* Input material *
┄┄┄┄┄┄┄┄┄┄┄┄┄┄┄┄┄┄┄┄

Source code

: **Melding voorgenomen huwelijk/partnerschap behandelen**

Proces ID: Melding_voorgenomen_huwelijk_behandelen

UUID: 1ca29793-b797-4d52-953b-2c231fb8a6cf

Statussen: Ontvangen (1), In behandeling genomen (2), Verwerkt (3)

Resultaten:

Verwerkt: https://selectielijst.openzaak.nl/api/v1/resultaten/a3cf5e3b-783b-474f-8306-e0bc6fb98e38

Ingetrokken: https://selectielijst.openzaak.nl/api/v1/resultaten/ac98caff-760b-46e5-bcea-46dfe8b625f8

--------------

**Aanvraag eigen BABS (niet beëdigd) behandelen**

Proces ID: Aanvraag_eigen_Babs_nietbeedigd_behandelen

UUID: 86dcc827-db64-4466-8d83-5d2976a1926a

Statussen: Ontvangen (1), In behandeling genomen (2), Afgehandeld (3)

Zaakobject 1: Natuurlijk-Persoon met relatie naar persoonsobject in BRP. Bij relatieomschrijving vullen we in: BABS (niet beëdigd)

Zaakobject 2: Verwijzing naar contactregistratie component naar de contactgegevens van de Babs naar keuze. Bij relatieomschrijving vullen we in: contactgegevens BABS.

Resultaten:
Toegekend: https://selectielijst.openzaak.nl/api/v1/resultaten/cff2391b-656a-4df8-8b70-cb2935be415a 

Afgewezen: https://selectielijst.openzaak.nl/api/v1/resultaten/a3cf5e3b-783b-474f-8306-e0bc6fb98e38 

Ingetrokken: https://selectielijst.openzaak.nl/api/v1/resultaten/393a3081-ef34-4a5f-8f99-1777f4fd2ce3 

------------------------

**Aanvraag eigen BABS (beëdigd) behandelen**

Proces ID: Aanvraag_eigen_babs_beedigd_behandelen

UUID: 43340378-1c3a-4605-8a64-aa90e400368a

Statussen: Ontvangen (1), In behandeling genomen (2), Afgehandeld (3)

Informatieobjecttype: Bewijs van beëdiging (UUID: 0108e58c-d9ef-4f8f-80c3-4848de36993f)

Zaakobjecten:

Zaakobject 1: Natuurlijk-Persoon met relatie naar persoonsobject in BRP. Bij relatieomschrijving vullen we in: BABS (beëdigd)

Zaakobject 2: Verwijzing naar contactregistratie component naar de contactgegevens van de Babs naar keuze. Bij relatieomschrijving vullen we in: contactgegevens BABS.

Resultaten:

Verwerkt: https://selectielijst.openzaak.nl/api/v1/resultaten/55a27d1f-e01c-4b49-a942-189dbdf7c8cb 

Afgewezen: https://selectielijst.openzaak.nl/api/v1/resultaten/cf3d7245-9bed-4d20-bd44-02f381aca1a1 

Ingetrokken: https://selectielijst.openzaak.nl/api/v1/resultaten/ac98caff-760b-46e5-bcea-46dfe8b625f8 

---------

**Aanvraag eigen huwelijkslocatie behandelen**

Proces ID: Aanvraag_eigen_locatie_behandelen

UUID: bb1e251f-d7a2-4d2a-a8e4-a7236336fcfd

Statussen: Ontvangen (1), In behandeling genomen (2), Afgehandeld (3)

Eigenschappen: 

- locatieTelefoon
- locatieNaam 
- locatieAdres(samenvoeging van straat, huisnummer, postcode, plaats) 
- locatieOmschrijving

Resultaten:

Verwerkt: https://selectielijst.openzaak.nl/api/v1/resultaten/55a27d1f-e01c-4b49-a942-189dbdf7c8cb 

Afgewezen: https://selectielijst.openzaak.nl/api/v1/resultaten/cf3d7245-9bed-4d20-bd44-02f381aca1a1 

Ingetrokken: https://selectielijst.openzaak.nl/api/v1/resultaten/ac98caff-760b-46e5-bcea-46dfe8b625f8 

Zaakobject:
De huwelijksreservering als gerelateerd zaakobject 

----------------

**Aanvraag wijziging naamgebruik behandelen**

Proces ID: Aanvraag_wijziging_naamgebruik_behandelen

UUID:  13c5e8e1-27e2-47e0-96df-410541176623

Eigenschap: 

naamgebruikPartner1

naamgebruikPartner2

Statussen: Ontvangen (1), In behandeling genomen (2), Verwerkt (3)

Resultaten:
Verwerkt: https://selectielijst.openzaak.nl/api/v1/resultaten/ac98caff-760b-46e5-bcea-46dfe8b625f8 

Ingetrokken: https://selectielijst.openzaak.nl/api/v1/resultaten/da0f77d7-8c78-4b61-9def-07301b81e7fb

┄┄┄┄┄┄┄┄┄┄┄┄┄┄┄┄┄┄┄┄

* About this exercise *
Return only the lines of the records in which the string "Proces" appears.

* Exercise answer *
Proces ID: Melding_voorgenomen_huwelijk_behandelen
Proces ID: Aanvraag_eigen_Babs_nietbeedigd_behandelen
Proces ID: Aanvraag_eigen_babs_beedigd_behandelen
Proces ID: Aanvraag_eigen_locatie_behandelen
Proces ID: Aanvraag_wijziging_naamgebruik_behandelen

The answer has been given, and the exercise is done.